## EXERCISE OBJECTIVE
Transcribe the entries exactly. Start at the top, stop after the line with "- [Conclusion](#conclusion)", and omit every picture.

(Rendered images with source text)

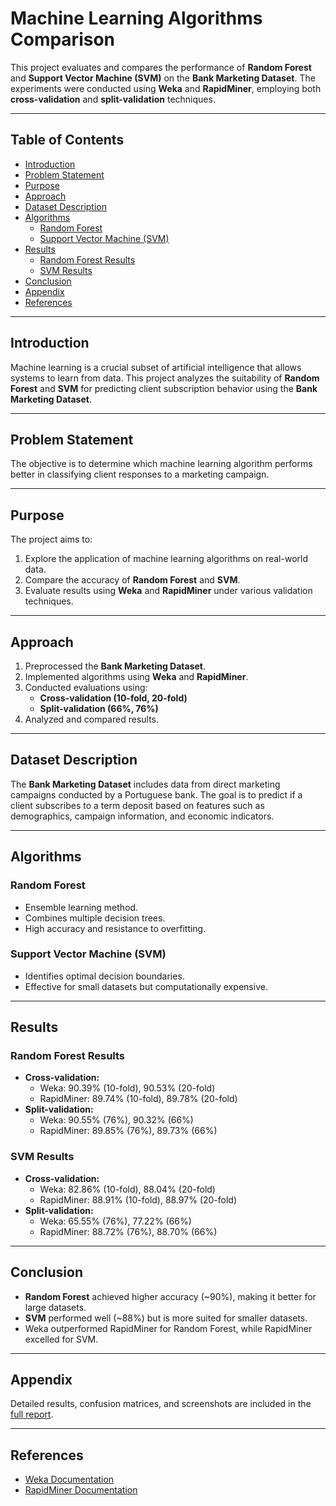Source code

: # Machine Learning Algorithms Comparison

This project evaluates and compares the performance of **Random Forest** and **Support Vector Machine (SVM)** on the **Bank Marketing Dataset**. The experiments were conducted using **Weka** and **RapidMiner**, employing both **cross-validation** and **split-validation** techniques.

---

## Table of Contents
- [Introduction](#introduction)
- [Problem Statement](#problem-statement)
- [Purpose](#purpose)
- [Approach](#approach)
- [Dataset Description](#dataset-description)
- [Algorithms](#algorithms)
  - [Random Forest](#random-forest)
  - [Support Vector Machine (SVM)](#support-vector-machine-svm)
- [Results](#results)
  - [Random Forest Results](#random-forest-results)
  - [SVM Results](#svm-results)
- [Conclusion](#conclusion)
- [Appendix](#appendix)
- [References](#references)

---

## Introduction

Machine learning is a crucial subset of artificial intelligence that allows systems to learn from data. This project analyzes the suitability of **Random Forest** and **SVM** for predicting client subscription behavior using the **Bank Marketing Dataset**.

---

## Problem Statement

The objective is to determine which machine learning algorithm performs better in classifying client responses to a marketing campaign.

---

## Purpose

The project aims to:
1. Explore the application of machine learning algorithms on real-world data.
2. Compare the accuracy of **Random Forest** and **SVM**.
3. Evaluate results using **Weka** and **RapidMiner** under various validation techniques.

---

## Approach

1. Preprocessed the **Bank Marketing Dataset**.
2. Implemented algorithms using **Weka** and **RapidMiner**.
3. Conducted evaluations using:
   - **Cross-validation (10-fold, 20-fold)**
   - **Split-validation (66%, 76%)**
4. Analyzed and compared results.

---

## Dataset Description

The **Bank Marketing Dataset** includes data from direct marketing campaigns conducted by a Portuguese bank. The goal is to predict if a client subscribes to a term deposit based on features such as demographics, campaign information, and economic indicators.

---

## Algorithms

### Random Forest
- Ensemble learning method.
- Combines multiple decision trees.
- High accuracy and resistance to overfitting.

### Support Vector Machine (SVM)
- Identifies optimal decision boundaries.
- Effective for small datasets but computationally expensive.

---

## Results

### Random Forest Results
- **Cross-validation:**
  - Weka: 90.39% (10-fold), 90.53% (20-fold)
  - RapidMiner: 89.74% (10-fold), 89.78% (20-fold)
- **Split-validation:**
  - Weka: 90.55% (76%), 90.32% (66%)
  - RapidMiner: 89.85% (76%), 89.73% (66%)

### SVM Results
- **Cross-validation:**
  - Weka: 82.86% (10-fold), 88.04% (20-fold)
  - RapidMiner: 88.91% (10-fold), 88.97% (20-fold)
- **Split-validation:**
  - Weka: 65.55% (76%), 77.22% (66%)
  - RapidMiner: 88.72% (76%), 88.70% (66%)

---

## Conclusion

- **Random Forest** achieved higher accuracy (~90%), making it better for large datasets.
- **SVM** performed well (~88%) but is more suited for smaller datasets.
- Weka outperformed RapidMiner for Random Forest, while RapidMiner excelled for SVM.

---

## Appendix

Detailed results, confusion matrices, and screenshots are included in the [full report](Machine%Learning%Algorithms%20%Comparison20Report.pdf).

---

## References

- [Weka Documentation](https://www.cs.waikato.ac.nz/ml/weka/)  
- [RapidMiner Documentation](https://docs.rapidminer.com/)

## THE ANSWER
Source code

: # Machine Learning Algorithms Comparison

This project evaluates and compares the performance of **Random Forest** and **Support Vector Machine (SVM)** on the **Bank Marketing Dataset**. The experiments were conducted using **Weka** and **RapidMiner**, employing both **cross-validation** and **split-validation** techniques.

---

## Table of Contents
- [Introduction](#introduction)
- [Problem Statement](#problem-statement)
- [Purpose](#purpose)
- [Approach](#approach)
- [Dataset Description](#dataset-description)
- [Algorithms](#algorithms)
  - [Random Forest](#random-forest)
  - [Support Vector Machine (SVM)](#support-vector-machine-svm)
- [Results](#results)
  - [Random Forest Results](#random-forest-results)
  - [SVM Results](#svm-results)
- [Conclusion](#conclusion)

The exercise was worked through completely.